The military embedded computing landscape has been transformed from where it was 20 years ago — and that has been almost entirely enabled by the ability of prime contractors, systems integrators, and OEMs to leverage the products of COTS manufacturers who take leading edge commercial technologies and apply them successfully to the world of military computing. A look at the commercial landscape today reveals cell phones that are putting vast amounts of location- aware information — and the ability to process that information — directly into the hands of consumers. The Internet of Things has become a deployable reality, with data derived from millions of connected sensors.

Some of these technologies have migrated into the military embedded computing world. Just as cell phones exist on the edge of the network, so now, new generations of small, lightweight, low power, incredibly capable devices are being deployed on the leading edge of the battlefield. The technologies used by companies such as Amazon and Google within their HPC (high performance computing) data centers are being made available to the defense market to bring high performance embedded computing (HPEC) to military platforms of all shapes and sizes. Increasingly, more and more sophisticated sensors are being deployed to give strategic and tactical information advantage to warfighters — not to mention their use in maximizing military asset availability and minimizing cost of ownership, and this drives the need for HPEC.
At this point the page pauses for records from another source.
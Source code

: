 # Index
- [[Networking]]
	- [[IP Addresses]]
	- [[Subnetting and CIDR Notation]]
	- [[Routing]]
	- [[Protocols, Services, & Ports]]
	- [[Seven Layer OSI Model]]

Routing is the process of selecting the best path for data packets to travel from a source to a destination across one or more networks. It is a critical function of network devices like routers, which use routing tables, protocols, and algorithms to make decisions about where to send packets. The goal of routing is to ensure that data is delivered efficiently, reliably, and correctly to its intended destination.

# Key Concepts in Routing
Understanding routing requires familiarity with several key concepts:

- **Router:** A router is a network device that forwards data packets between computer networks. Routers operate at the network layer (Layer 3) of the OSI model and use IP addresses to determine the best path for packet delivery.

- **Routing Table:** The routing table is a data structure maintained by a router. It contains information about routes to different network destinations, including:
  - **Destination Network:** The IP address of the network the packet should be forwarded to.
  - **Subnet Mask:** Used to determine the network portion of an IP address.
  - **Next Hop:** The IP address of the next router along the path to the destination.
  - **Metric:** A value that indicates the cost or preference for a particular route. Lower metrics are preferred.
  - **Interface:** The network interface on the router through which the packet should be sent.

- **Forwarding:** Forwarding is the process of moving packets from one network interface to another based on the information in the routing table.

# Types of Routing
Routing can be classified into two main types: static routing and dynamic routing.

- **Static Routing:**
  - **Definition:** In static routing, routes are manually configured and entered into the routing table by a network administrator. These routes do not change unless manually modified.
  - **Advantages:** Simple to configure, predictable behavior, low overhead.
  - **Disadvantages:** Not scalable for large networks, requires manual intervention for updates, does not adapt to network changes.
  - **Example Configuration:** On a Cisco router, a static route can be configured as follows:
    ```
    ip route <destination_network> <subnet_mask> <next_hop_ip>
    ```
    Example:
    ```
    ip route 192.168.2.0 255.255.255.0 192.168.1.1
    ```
The military is unquestionably deriving enormous benefit from these commercial technologies, because it needs exactly what the commercial world needs. The only differences are that the military needs those technologies to be rugged enough to withstand the rigors of deployment on the battlefield — and it needs those technologies to be supported over the multi-year cycle of the typical program.

Knowledge is power. Today, the world is drowning in ever-increasing amounts of data coming at us from many sources. How can we turn this data into knowledge, and how can we use this knowledge to improve outcomes across a wide range of potential applications?

Knowledge Assisted Processing (KAP)

Today’s latest smart phone or tablet packs more compute power than the typical PC of less than a decade ago within a low power portable form factor. These devices could be referred to as knowledge assisted processing (KAP) platforms since they use onboard processing to provide location-based services by pulling relevant environmental data from a remote data source and making it available to the user in a format they can understand, within a time frame that enables them to take action to support their needs.

Figure 1. Two OpenVPX HPEC systems from Abaco Systems.

Embedded computing platforms can benefit from KAP paradigms in a variety of ways that are relevant to their operational requirements. For example, sensors on a piece of industrial equipment such as a jet engine can process real-time data — temperatures, pressures, speeds, vibration and fuel consumption, for example — to ensure safe and efficient operation of the equipment. These platforms can compare acquired sensor data to expected values and raise alarms if required. In addition, KAP-enabled systems have the potential to greatly enhance operational effectiveness by dynamically tuning engine performance based on data models derived not just from the onboard real-time data but from many thousands of hours of data collected from many jet engines operating in similar environmental conditions all around the world.

HPEC at the Edge

High performance computing (HPC) clusters and data center installations are scaling out to provide the Big Data infrastructure needed to support new and evolving business models. In addition, large HPC clusters are designed to support very compute-intensive applications that might include running weather simulation, fluid dynamics, physics, or other large scale mathematical models.

Data center platforms can be optimized to provide cloud services to multiple users and to handle very large data sets in support of Big Data analytics. Both types of installations use similar open system technologies to provide data processing resources or slices of compute capability to multiple users, either simultaneously or on an exclusive basis.

Highest Performance

Figure 2. Block diagram of knowledge assisted cognitive radar processor.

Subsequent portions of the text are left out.